Charge: @piclesdecaju
Muitas vezes, aqui no interior, nos sentimos inferiores ou menos capazes. Desprovidos das estruturas e dos meios que os grandes centros urbanos possuem, parece não ser possível fazer igual ou melhor. Já tratei da antropofagia como ferramenta para superar essa crença, mas é preciso notar que nosso complexo advém de outros traumas. Elenco como principal o êxodo rural a que fomos submetidos.
O fato de o sucesso, o reconhecimento e, mais ainda, a sobrevivência se darem apenas fora, projeta na identidade interiorana a inferioridade como marca maior. Desse ponto de vista, não basta ser aqui, tem que acontecer fora, de modo que o reconhecimento do valor do nosso próprio povo só se dá, de fato, a partir da validação externa de um outro, hipoteticamente mais requintado, mais valioso e até mais gente.
Em Irecê, esse fator é muito forte, o que é até curioso, pois, em uma visita que fiz ao Memorial de Irecê, com mediação da historiadora Indira, eu soube que nossa cidade foi, na verdade, aglutinadora também. Tempos atrás, na época do feijão, quando os investimentos aqui ganharam muita força, Irecê passou a ser vista como uma terra de oportunidades. Não à toa, temos uma vasta gama de presença estrangeira que acabou por ficar nessas terras, principalmente paraibanos. Daí possivelmente nossa tendência a nos sentirmos também a capital da região, replicando, outra vez, o macro no micro. Costumo dizer que nossa cidade está mais próxima – em desejo de ser – de Las Vegas do que de Lençois.
O perigo mora em não praticar a antropofagia e, ao invés de deglutir o estrangeiro, sermos por ele deglutidos, acabando por tentar nos adequar a costumes que não são os nossos, perdendo de vista o que nos faz ser esse povo tão belo.
É curiosamente (ou não) a mesma discussão que permeia o futebol atual, no qual o Brasil perdeu o protagonismo para a Europa e vive o constante dilema de adequar-se ou rejeitar às técnicas e o modus operandi postos em voga pelos europeus. Por um lado, dizem os conservadores, a técnica assassina o futebol-arte dos brasileiros e suas capacidades improvisacionais de drible. Por outro, dizem os progressistas, tudo mudou e não há mais espaço para esse tipo de jogador.

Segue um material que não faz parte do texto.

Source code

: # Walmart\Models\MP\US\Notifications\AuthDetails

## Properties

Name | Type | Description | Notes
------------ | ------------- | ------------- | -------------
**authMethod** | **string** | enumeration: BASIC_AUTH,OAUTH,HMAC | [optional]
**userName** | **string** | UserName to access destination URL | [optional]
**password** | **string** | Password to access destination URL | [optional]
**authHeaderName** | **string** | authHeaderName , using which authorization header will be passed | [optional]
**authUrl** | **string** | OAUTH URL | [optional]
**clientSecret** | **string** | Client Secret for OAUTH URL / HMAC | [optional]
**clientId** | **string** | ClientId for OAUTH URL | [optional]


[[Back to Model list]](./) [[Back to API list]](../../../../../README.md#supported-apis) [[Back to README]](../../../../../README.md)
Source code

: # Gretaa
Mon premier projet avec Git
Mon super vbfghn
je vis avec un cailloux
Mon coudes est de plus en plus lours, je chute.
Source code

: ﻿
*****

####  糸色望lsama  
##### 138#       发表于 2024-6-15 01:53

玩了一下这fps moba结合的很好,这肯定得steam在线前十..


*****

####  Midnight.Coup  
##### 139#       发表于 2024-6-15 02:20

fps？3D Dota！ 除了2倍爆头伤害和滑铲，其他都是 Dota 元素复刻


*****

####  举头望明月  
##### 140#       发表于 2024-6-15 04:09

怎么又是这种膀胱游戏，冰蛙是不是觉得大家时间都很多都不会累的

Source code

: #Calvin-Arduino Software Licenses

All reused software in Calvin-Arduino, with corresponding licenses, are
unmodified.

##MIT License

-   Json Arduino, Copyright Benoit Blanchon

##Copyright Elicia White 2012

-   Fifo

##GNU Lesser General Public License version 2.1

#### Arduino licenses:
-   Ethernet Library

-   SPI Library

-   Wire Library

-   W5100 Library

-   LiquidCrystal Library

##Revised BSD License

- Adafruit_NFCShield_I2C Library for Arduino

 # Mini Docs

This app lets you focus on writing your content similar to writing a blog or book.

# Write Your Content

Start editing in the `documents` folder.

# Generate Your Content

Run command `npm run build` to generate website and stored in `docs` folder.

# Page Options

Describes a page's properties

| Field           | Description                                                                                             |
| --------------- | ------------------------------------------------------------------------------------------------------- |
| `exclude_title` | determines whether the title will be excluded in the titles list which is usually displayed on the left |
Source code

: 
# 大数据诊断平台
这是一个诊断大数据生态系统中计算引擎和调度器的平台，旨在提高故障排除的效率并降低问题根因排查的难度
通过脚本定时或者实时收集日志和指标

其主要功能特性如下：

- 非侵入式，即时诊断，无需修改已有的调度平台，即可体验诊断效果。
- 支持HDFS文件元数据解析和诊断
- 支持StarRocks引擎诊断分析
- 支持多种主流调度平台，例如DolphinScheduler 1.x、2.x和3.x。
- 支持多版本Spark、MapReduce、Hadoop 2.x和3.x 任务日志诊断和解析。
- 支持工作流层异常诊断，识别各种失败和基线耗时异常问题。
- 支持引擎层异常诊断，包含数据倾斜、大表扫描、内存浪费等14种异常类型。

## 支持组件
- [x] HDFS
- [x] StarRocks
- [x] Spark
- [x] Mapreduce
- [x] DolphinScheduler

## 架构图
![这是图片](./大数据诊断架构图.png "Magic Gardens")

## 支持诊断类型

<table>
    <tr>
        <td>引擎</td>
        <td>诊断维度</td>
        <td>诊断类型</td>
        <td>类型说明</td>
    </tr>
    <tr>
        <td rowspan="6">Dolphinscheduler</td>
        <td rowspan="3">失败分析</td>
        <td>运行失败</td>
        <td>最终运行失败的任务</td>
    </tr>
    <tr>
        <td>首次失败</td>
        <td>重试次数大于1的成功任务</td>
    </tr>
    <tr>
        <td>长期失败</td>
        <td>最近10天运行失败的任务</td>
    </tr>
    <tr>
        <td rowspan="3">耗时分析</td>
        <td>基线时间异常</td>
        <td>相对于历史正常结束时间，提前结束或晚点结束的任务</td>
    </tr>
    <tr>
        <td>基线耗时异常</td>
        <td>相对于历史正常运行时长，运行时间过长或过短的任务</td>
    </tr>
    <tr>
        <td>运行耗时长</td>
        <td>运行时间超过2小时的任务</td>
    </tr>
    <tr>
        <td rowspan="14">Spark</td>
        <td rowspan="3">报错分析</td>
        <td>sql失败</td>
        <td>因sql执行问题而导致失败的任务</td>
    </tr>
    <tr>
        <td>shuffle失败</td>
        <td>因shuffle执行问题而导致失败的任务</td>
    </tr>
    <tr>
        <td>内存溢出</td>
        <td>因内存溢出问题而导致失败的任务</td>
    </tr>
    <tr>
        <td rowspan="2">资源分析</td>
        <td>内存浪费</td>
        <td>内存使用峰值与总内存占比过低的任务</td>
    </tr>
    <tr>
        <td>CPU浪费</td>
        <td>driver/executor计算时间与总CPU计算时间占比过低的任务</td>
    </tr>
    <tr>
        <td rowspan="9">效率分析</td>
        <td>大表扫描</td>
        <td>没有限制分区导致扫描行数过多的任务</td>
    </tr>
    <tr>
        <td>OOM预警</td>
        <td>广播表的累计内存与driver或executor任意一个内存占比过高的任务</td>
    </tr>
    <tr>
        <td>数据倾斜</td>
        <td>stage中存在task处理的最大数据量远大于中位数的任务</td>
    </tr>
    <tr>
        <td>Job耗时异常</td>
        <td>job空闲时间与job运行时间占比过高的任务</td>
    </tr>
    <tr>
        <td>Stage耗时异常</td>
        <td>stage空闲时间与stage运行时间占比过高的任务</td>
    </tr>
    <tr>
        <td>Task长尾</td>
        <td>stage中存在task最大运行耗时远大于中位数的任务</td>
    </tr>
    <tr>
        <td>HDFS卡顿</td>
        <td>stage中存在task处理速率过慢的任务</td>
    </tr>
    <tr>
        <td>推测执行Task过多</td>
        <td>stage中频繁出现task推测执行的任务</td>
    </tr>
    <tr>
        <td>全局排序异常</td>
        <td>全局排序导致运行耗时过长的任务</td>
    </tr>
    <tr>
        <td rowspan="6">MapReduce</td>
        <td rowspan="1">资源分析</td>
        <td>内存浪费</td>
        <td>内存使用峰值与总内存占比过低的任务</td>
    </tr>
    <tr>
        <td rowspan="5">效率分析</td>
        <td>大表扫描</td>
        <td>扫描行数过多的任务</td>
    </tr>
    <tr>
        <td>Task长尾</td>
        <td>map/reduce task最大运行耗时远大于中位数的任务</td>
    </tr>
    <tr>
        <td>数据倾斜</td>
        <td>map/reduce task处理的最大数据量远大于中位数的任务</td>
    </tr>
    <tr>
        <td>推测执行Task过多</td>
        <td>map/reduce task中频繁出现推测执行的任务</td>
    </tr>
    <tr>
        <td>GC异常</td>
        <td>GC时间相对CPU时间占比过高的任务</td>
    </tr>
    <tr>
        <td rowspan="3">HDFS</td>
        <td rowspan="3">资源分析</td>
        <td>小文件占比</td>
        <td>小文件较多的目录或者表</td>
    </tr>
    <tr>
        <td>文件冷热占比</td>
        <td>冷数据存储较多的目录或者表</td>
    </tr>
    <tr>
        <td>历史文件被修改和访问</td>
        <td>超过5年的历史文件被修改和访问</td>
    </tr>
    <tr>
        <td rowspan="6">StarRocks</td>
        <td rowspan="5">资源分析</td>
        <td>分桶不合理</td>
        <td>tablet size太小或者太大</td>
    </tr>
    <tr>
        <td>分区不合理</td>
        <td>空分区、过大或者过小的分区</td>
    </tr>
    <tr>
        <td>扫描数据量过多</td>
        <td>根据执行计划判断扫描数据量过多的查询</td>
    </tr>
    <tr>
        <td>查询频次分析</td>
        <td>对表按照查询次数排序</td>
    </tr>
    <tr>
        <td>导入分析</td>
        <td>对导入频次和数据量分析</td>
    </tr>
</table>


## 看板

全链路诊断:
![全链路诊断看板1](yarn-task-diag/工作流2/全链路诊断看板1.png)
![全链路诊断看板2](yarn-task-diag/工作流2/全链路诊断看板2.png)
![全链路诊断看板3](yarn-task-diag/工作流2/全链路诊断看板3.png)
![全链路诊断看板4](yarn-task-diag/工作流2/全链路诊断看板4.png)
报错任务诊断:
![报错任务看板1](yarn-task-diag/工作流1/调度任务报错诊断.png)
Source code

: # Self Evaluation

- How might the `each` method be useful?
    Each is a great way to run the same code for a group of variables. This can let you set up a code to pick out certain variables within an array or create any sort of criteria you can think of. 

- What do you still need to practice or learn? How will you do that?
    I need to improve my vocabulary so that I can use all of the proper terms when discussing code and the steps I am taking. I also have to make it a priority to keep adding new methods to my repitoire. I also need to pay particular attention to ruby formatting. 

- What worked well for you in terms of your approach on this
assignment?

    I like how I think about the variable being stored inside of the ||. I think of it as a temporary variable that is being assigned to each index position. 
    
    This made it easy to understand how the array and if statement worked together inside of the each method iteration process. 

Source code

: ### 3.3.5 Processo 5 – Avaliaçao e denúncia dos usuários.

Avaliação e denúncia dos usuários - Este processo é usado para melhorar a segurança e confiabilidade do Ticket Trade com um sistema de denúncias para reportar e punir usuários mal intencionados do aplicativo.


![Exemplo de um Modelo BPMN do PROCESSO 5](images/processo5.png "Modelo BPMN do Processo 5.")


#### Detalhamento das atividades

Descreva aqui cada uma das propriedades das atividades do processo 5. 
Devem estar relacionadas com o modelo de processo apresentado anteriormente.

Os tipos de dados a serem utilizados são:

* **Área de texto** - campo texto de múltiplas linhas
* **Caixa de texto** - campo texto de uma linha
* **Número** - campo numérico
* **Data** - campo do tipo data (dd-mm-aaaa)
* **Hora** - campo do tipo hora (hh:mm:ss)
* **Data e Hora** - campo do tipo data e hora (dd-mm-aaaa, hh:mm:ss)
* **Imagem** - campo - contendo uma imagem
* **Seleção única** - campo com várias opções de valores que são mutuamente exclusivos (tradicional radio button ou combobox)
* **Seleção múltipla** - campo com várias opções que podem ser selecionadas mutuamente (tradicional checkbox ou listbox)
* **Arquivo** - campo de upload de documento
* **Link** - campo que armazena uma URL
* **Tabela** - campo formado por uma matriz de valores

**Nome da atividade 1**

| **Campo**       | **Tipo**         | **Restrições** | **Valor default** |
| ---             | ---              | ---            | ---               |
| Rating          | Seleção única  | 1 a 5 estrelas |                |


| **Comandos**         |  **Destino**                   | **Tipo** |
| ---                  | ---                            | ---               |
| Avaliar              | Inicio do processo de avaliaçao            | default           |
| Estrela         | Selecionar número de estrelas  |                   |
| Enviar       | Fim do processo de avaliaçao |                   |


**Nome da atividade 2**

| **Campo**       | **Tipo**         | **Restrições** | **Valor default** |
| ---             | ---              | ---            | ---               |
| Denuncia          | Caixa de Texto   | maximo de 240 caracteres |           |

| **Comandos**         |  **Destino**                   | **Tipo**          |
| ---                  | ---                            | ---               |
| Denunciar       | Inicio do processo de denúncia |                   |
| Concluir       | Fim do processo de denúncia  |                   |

No caso da nossa cultura, não é muito diferente. Devo confirmar o puritanismo? Dizer que o sertão tem sua intocável essência e deve permanecer inalterado perante as fortes ventanias do tempo? Mas como, se sou eu adepto da mudança, da cultura como matéria mutável? Manter no imaginário as casas de taipa, os vaqueiros, a seca, a fome e o povo marcado pela miséria é, além de anacronismo, um desserviço, pois fortalece a visão estereotipada e xenofóbica que nos acomete ano após ano. Apagá-los, todavia, é pior ainda, seria apagar os rastros de parte de nossa história.
Digo isso da posição de quem busca diariamente manter vivas essas figuras que constroem as raízes, em textos, peças, filmes e afins, ainda que, ao rega-las, tente eu fazer florescer um novo pensamento. Não sobre o que é, mas sobre o que pode ser o sertão. Muitas perguntas, não é? E nenhuma certeza. A não ser, talvez, o fato de que não tenho as respostas.
O que tenho e posso oferecer, ao menos, é a certeza de que essa caminhada em direção ao futuro deve ser feita com a consciência de que a inferioridade não é indelével – sequer existe.
Portanto, povo que aqui lê estas ruminadas palavras, em verdade vos digo: não somos vira-latas. Somos cavalos de raça, potros valentes que adentram sertões a passadas largas. Somos muito mais carcarás, aves de rapina com visão de águia, que enxergam de longe o mau presságio.
E, claro: gente.
Gente humana com potências e deficiências, em terras nas quais outros só veem as rachaduras, enquanto nós vemos, ou deveríamos ver nessas rasuras terrenas, caminhos para fazer essas águas submersas emergirem ao topo do mundo.
Lembre-se: Irecê, do tupi, águas submersas.